»»

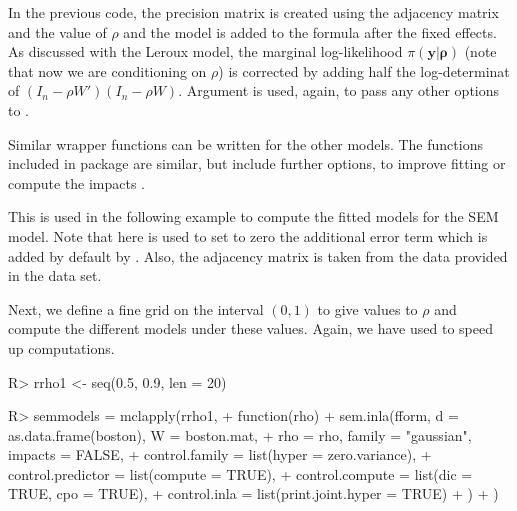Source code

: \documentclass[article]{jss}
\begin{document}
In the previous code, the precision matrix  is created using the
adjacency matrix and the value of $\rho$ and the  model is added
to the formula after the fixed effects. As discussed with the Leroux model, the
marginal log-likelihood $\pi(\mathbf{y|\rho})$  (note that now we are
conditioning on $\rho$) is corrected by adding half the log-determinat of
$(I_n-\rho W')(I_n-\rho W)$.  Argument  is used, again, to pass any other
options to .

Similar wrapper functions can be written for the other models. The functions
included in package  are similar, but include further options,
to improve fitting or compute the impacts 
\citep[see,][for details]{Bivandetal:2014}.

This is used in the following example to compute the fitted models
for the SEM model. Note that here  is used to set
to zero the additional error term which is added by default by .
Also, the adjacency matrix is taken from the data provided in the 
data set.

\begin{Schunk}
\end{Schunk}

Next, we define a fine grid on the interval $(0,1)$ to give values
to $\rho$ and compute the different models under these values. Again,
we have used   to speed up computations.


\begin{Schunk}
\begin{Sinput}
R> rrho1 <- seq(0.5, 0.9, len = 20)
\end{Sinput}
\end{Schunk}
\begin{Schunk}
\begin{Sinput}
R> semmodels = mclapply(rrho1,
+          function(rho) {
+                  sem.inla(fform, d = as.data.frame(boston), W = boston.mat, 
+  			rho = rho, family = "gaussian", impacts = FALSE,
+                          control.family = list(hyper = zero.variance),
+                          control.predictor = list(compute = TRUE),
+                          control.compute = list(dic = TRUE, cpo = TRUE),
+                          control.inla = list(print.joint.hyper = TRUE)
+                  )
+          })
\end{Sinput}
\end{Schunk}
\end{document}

««
»»

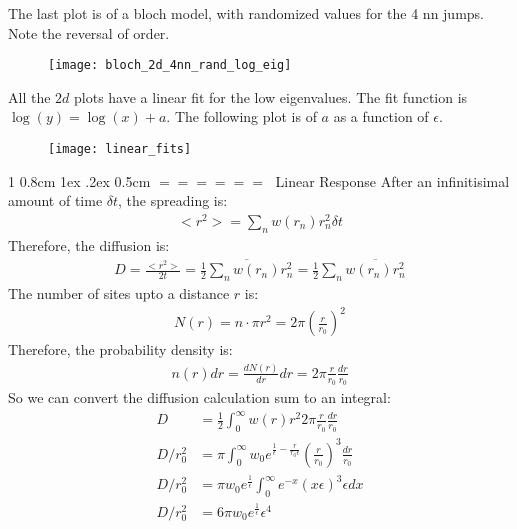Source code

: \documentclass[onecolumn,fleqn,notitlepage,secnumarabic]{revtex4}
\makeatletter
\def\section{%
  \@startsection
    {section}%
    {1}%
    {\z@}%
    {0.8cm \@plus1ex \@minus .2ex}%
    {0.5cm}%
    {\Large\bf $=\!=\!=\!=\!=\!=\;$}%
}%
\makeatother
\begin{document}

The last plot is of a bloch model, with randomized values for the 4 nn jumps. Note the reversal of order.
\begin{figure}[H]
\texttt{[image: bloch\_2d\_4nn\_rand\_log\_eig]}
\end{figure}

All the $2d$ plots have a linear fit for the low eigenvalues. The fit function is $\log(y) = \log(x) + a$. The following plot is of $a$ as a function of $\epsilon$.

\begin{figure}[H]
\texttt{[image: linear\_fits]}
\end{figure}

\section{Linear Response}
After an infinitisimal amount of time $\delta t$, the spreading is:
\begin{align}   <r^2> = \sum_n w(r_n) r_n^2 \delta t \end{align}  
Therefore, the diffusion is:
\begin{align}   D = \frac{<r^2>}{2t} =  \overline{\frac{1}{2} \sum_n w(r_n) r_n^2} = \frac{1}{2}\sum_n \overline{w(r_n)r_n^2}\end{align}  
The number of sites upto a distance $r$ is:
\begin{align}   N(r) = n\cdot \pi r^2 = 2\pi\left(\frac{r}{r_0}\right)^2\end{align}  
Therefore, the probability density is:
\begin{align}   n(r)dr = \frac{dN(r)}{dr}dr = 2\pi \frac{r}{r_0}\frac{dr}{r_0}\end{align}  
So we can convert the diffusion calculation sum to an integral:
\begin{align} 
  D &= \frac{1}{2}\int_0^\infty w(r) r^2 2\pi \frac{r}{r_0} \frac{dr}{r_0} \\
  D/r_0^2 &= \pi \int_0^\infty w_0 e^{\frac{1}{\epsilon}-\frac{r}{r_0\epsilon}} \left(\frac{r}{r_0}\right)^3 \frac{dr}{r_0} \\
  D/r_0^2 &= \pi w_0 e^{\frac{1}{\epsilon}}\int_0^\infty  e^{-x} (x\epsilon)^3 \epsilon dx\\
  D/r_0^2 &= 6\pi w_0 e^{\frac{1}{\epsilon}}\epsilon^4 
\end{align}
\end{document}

««

> TASK DETAILS: Go over the listing above and return each line with "data".

> PROBLEM SOLUTION:
Also, the adjacency matrix is taken from the data provided in the 
data set.
+                  sem.inla(fform, d = as.data.frame(boston), W = boston.mat, 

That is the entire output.